» Assignment: Please show all lines of the records that include "such".

» Source texts of formatted documents:
════════

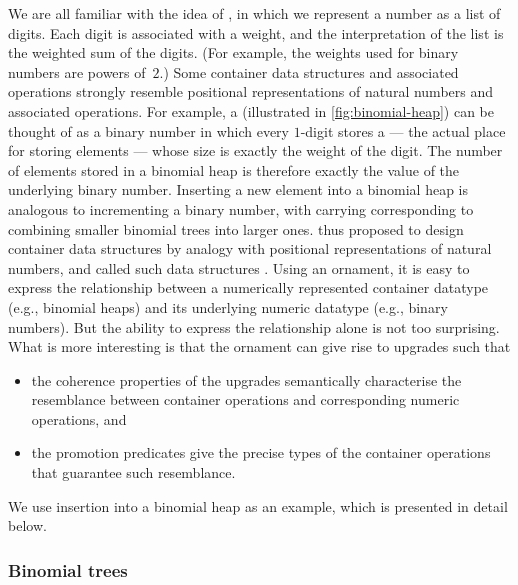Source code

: We are all familiar with the idea of , in which we represent a number as a list of digits.
Each digit is associated with a weight, and the interpretation of the list is the weighted sum of the digits.
(For example, the weights used for binary numbers are powers of~$2$.)
Some container data structures and associated operations strongly resemble positional representations of natural numbers and associated operations.
For example, a  (illustrated in \autoref{fig:binomial-heap}) can be thought of as a binary number in which every $1$-digit stores a  --- the actual place for storing elements --- whose size is exactly the weight of the digit.
The number of elements stored in a binomial heap is therefore exactly the value of the underlying binary number.
Inserting a new element into a binomial heap is analogous to incrementing a binary number, with carrying corresponding to combining smaller binomial trees into larger ones.
\citeauthor{Okasaki-data-structures} thus proposed to design container data structures by analogy with positional representations of natural numbers, and called such data structures .
Using an ornament, it is easy to express the relationship between a numerically represented container datatype (e.g., binomial heaps) and its underlying numeric datatype (e.g., binary numbers).
But the ability to express the relationship alone is not too surprising.
What is more interesting is that the ornament can give rise to upgrades such that
\begin{itemize}
\item the coherence properties of the upgrades semantically characterise the resemblance between container operations and corresponding numeric operations, and
\item the promotion predicates give the precise types of the container operations that guarantee such resemblance.
\end{itemize}
We use insertion into a binomial heap as an example, which is presented in detail below.

\subsubsection{Binomial trees}


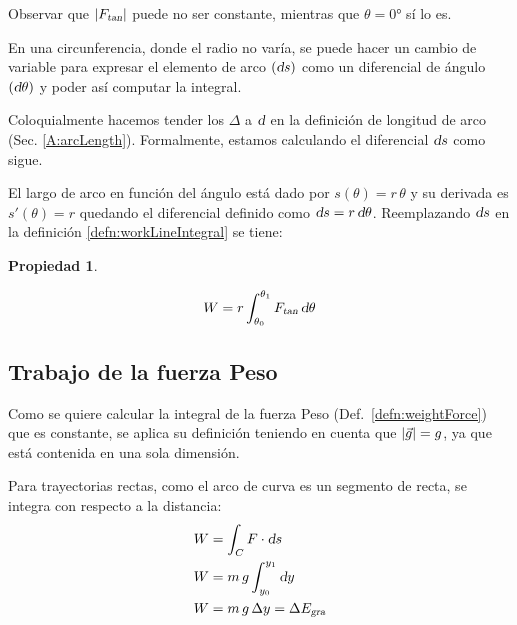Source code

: \documentclass[a5paper,12pt,twoside]{book}
\newtheorem{prop}{{Propiedad}}[chapter]
\begin{document}
Observar que ${\left| {{{F}_\textsl{{tan}}}} \right|}$ puede no ser constante, mientras que $\theta=\ang{0}$ sí lo es.

En una circunferencia, donde el radio no varía, se puede hacer un cambio de variable para expresar el elemento de arco $(\textsl{d} s)$ como un diferencial de ángulo $(\textsl{d} \theta)$ y poder así computar la integral.

Coloquialmente hacemos tender los $\Delta$ a $\textsl{d}$ en la definición de longitud de arco (Sec. \ref{A:arcLength}). Formalmente, estamos calculando el diferencial $\textsl{d} s$ como sigue.

El largo de arco en función del ángulo está dado por $s(\theta) = r \, \theta$ y su derivada es $s'(\theta) = r$ quedando el diferencial definido como $\textsl{d} s = r \, \textsl{d} \theta$. Reemplazando $\textsl{d} s$ en la definición \ref{defn:workLineIntegral} se tiene:

\begin{mdframed}[style=MyFrame1]
    \begin{prop}
        \label{prop:workOnCircumference}
    \end{prop}
    \begin{equation*}
        W = r \int_{\theta_0}^{\theta_1} {{F}_\textsl{{tan}}} \, \textsl{d} \theta
    \end{equation*}
\end{mdframed}


\subsection{Trabajo de la fuerza Peso}

Como se quiere calcular la integral de la fuerza Peso (Def.\ \ref{defn:weightForce}) que es constante, se aplica su definición teniendo en cuenta que ${\left| {\Vec{g}} \right|} = g$, ya que está contenida en una sola dimensión.

\begin{center}
    \def\svgwidth{0.8\linewidth}
    
\end{center}

Para trayectorias rectas, como el arco de curva es un segmento de recta, se integra con respecto a la distancia:
\begin{align*}
    W &= \int_C F \cdot \textsl{d} s
    \\
    W &= m \, g \int_{y_0}^{y_1} \textsl{d} y
    \\
    W &= m \, g \, \Delta y = \Delta {{E}_\textsl{{gra}}}
\end{align*}
\end{document}
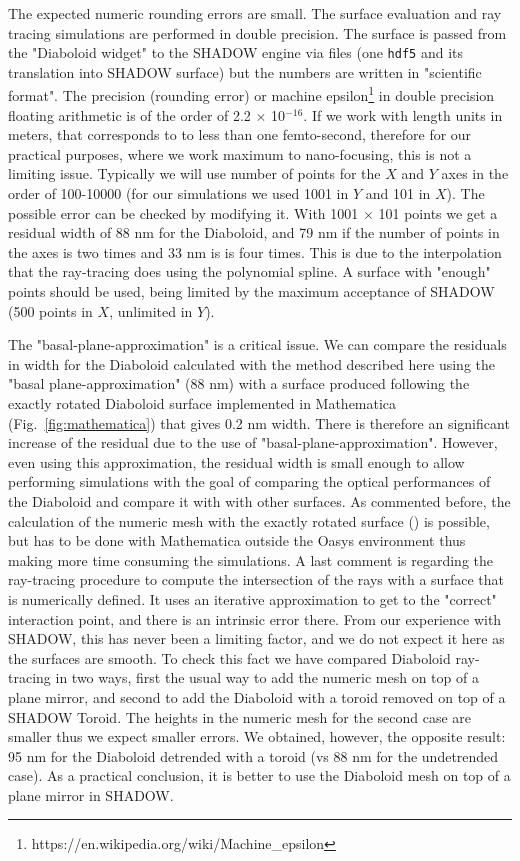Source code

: \documentclass{iucr}              %
\begin{document}
 
The expected numeric rounding errors are small. The surface evaluation and ray tracing simulations are performed in double precision. The surface is passed from the "Diaboloid widget" to the SHADOW engine via files (one {\tt hdf5} and its translation into SHADOW surface) but the numbers are written in "scientific format". The precision (rounding error) or machine epsilon\footnote{ https://en.wikipedia.org/wiki/Machine\_epsilon} in double precision floating arithmetic is of the order of 2.2 $\times$ 10$^{-16}$. If we work with length units in meters, that corresponds to to less than one femto-second, therefore for our practical purposes, where we work maximum to nano-focusing, this is not a limiting issue. Typically we will use number of points for the $X$ and $Y$ axes in the order of 100-10000 (for our simulations we used 1001 in $Y$ and 101 in $X$). The possible error can be checked by modifying it. With 1001 $\times$ 101 points we get a residual width of 88 nm for the Diaboloid, and 79 nm if the number of points in the axes is two times and 33 nm is is four times. This is due to the interpolation that the ray-tracing does using the polynomial spline. A surface with "enough" points should be used, being limited by the maximum acceptance of SHADOW (500 points in $X$, unlimited in $Y$). 

The "basal-plane-approximation" is a critical issue. We can compare the residuals in width for the Diaboloid calculated with the method described here using the "basal plane-approximation" (88 nm) with a surface produced following the exactly rotated Diaboloid surface \cite{Valeriy2020b} implemented in Mathematica \cite{lacey}  (Fig.~\ref{fig:mathematica}) that gives 0.2 nm width. There is therefore an significant increase of the residual due to the use of "basal-plane-approximation". However, even using this approximation, the residual width is small enough to allow performing simulations with the goal of comparing the optical performances of the Diaboloid and compare it with with other surfaces. As commented before, the calculation of the numeric mesh with the exactly rotated surface (\cite{Valeriy2020b}) is possible, but has to be done with Mathematica outside the Oasys environment thus making more time consuming the simulations.  A last comment is regarding the ray-tracing procedure to compute the intersection of the rays with a surface that is numerically defined. It uses an iterative approximation to get to the "correct" interaction point, and there is an intrinsic error there. From our experience with SHADOW, this has never been a limiting factor, and we do not expect it here as the surfaces are smooth. To check this fact we have compared  Diaboloid ray-tracing in two ways, first the usual way to add the numeric mesh on top of a plane mirror, and second to add the Diaboloid with a toroid removed on top of a SHADOW Toroid. The heights in the numeric mesh for the second case are smaller thus we expect smaller errors. We obtained, however, the opposite result: 95 nm for the Diaboloid detrended with a toroid (vs 88 nm for the undetrended case). As a practical conclusion, it is better to use the Diaboloid mesh on top of a plane mirror in SHADOW.
\end{document}
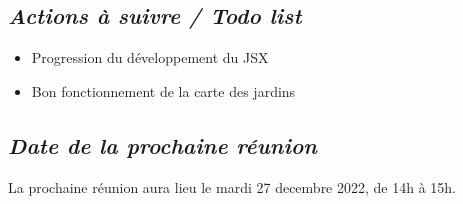 \documentclass[french,a4paper]{article}
\begin{document}
\subsection*{\textit{Actions à suivre / Todo list}}
\begin{itemize}
  \item Progression du développement du JSX
  \item Bon fonctionnement de la carte des jardins
\end{itemize}

\subsection*{\textit{Date de la prochaine réunion}}
La prochaine réunion aura lieu le mardi 27 decembre 2022, de 14h à 15h.
\end{document}
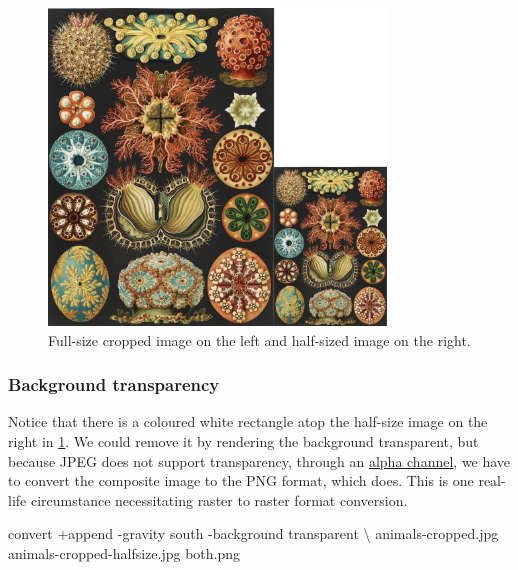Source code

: \documentclass[
  11pt,
  british,
  a4paper,
]{article}
\newenvironment{Shaded}{\begin{snugshade}}{\end{snugshade}}
\newcommand{\AttributeTok}[1]{\textcolor[rgb]{0.80,0.80,0.80}{#1}}
\newcommand{\DataTypeTok}[1]{\textcolor[rgb]{0.87,0.87,0.75}{#1}}
\newcommand{\ExtensionTok}[1]{\textcolor[rgb]{0.80,0.80,0.80}{#1}}
\newcommand{\NormalTok}[1]{\textcolor[rgb]{0.80,0.80,0.80}{#1}}
\begin{document}
\begin{figure}
\hypertarget{fig:both-jpg}{%
\centering
\includegraphics[width=0.8\textwidth,height=\textheight]{images/both.jpg}
\caption{Full-size cropped image on the left and half-sized image on the
right.}\label{fig:both-jpg}
}
\end{figure}

\hypertarget{background-transparency}{%
\subsubsection{Background transparency}\label{background-transparency}}

Notice that there is a coloured white rectangle atop the half-size image
on the right in \cref{fig:both-jpg}. We could remove it by rendering the
background transparent, but because JPEG does not support transparency,
through an
\href{https://www.techopedia.com/definition/1945/alpha-channel}{alpha
channel}, we have to convert the composite image to the PNG format,
which does. This is one real-life circumstance necessitating raster to
raster format conversion.

\begin{Shaded}
\begin{Highlighting}[]
\ExtensionTok{convert}\NormalTok{ +append }\AttributeTok{{-}gravity}\NormalTok{ south }\AttributeTok{{-}background}\NormalTok{ transparent }\DataTypeTok{\textbackslash{}}
\NormalTok{animals{-}cropped.jpg animals{-}cropped{-}halfsize.jpg both.png}
\end{Highlighting}
\end{Shaded}
\end{document}
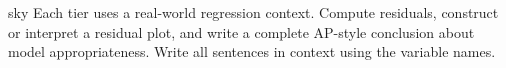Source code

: \documentclass[10pt]{article}
\begin{document}
\namepartnerperiod

\vspace{0.18in}

\begin{scenariobox}[Directions]{sky}
\small
Each tier uses a real-world regression context. Compute residuals, construct or interpret a
residual plot, and write a complete AP-style conclusion about model appropriateness. Write
all sentences in context using the variable names.
\end{scenariobox}

\vspace{0.12in}

\end{document}

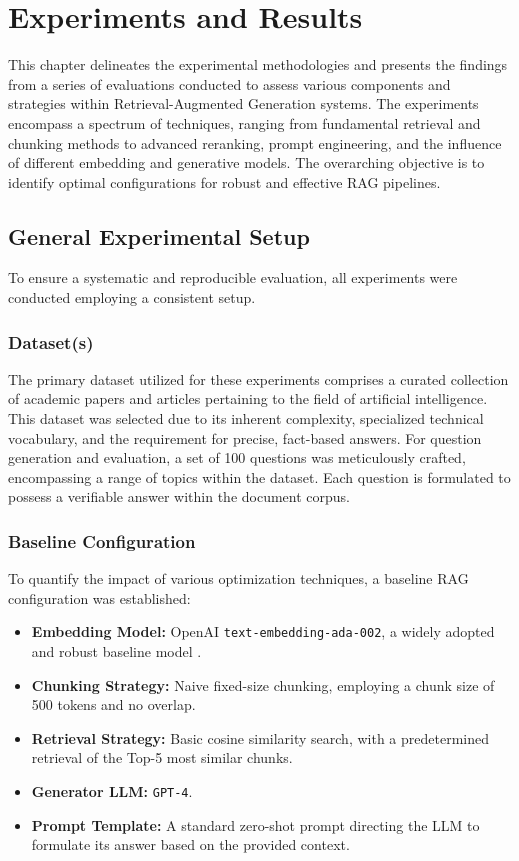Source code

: \chapter{Experiments and Results}
\label{chap:experiments_results}

This chapter delineates the experimental methodologies and presents the findings from a series of evaluations conducted to assess various components and strategies within Retrieval-Augmented Generation systems. The experiments encompass a spectrum of techniques, ranging from fundamental retrieval and chunking methods to advanced reranking, prompt engineering, and the influence of different embedding and generative models. The overarching objective is to identify optimal configurations for robust and effective RAG pipelines.

\section{General Experimental Setup}
\label{sec:general_setup}
To ensure a systematic and reproducible evaluation, all experiments were conducted employing a consistent setup.

\subsection{Dataset(s)}
The primary dataset utilized for these experiments comprises a curated collection of academic papers and articles pertaining to the field of artificial intelligence. This dataset was selected due to its inherent complexity, specialized technical vocabulary, and the requirement for precise, fact-based answers. For question generation and evaluation, a set of 100 questions was meticulously crafted, encompassing a range of topics within the dataset. Each question is formulated to possess a verifiable answer within the document corpus.

\subsection{Baseline Configuration}
To quantify the impact of various optimization techniques, a baseline RAG configuration was established:
\begin{itemize}
    \item \textbf{Embedding Model:} OpenAI \texttt{text-embedding-ada-002}, a widely adopted and robust baseline model \autocite{openai2022ada002}.
    \item \textbf{Chunking Strategy:} Naive fixed-size chunking, employing a chunk size of 500 tokens and no overlap.
    \item \textbf{Retrieval Strategy:} Basic cosine similarity search, with a predetermined retrieval of the Top-5 most similar chunks.
    \item \textbf{Generator LLM:} \texttt{GPT-4}.
    \item \textbf{Prompt Template:} A standard zero-shot prompt directing the LLM to formulate its answer based on the provided context.
\end{itemize}

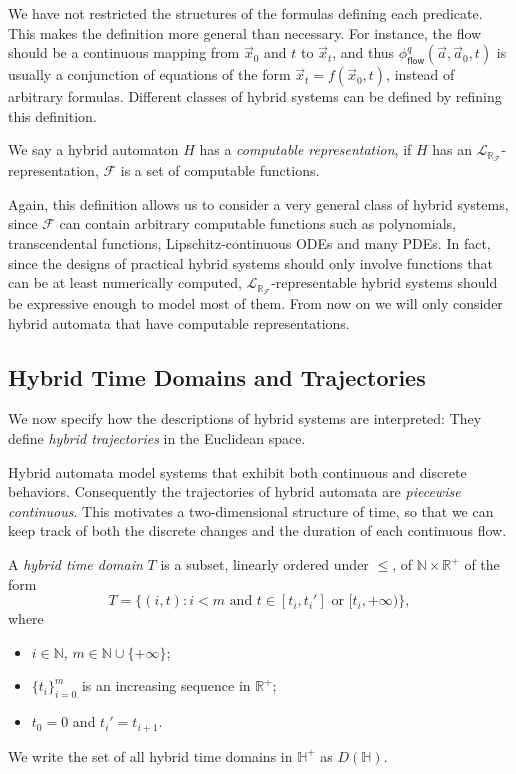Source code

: \documentclass[envcountsect]{llncs}
\newcommand{\flow}{\mathsf{flow}}
\newcommand{\lrf}{\mathcal{L}_{\mathbb{R}_{\mathcal{F}}}}
\begin{document}
\begin{remark}
We have not restricted the structures of the formulas defining each
predicate. This makes the definition more general
than necessary. For instance, the flow should be a continuous mapping from $\vec
x_0$ and $t$ to $\vec x_t$, and thus $\phi^q_{\flow}(\vec a,
\vec a_0, t)$ is usually a conjunction of equations of the form $\vec x_t =
f(\vec x_0, t)$, instead of arbitrary formulas. Different classes of hybrid
systems can be defined by refining this definition.  
\end{remark}

\begin{definition}
We say a hybrid automaton $H$ has a {\em computable representation}, if $H$ has 
an $\lrf$-representation, $\mathcal{F}$ is a set of computable functions. 
\end{definition}

Again, this definition allows us to consider a very general class of hybrid
systems, since $\mathcal{F}$ can contain arbitrary computable functions such as 
polynomials, transcendental functions, Lipschitz-continuous ODEs and many PDEs.
In fact, since the designs of practical hybrid systems should only involve
functions that can be at least numerically computed, $\lrf$-representable hybrid
systems should be expressive enough to model most of them. From now on we will
only consider hybrid automata that have computable representations. 

\subsection{Hybrid Time Domains and Trajectories}

We now specify how the descriptions of hybrid systems are interpreted: They
define  {\em hybrid trajectories} in the Euclidean space. 

Hybrid automata model systems that exhibit both continuous and discrete
behaviors.  Consequently the trajectories of hybrid automata are {\em piecewise
continuous}. This motivates a two-dimensional structure of time, so that we can
keep track of both the discrete changes and the duration of each continuous
flow.  
\begin{definition}
A {\em hybrid time domain} $T$ is a subset, linearly ordered under $\leq$, of
 $\mathbb{N}\times \mathbb{R}^+$ of the form
$$T=\{(i, t): i<m \mbox{ and } t\in [t_i, t_i']\mbox{ or }[t_i, +\infty)\},$$ 
where%
\begin{itemize}
 \item $i\in \mathbb{N}$, $m\in \mathbb{N}\cup\{+\infty\}$; 
  \item $\{t_i\}_{i=0}^m$ is an increasing sequence in $\mathbb{R}^+$; 
 \item $t_0= 0$ and $t_i'=t_{i+1}$.
 \end{itemize} 
We write the set of all hybrid time domains in $\mathbb{H}^+$ as $D(\mathbb{H})$.
\end{definition}
\end{document}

════════

» Answer space:
\citeauthor{Okasaki-data-structures} thus proposed to design container data structures by analogy with positional representations of natural numbers, and called such data structures .
What is more interesting is that the ornament can give rise to upgrades such that
\item the promotion predicates give the precise types of the container operations that guarantee such resemblance.
systems, since $\mathcal{F}$ can contain arbitrary computable functions such as 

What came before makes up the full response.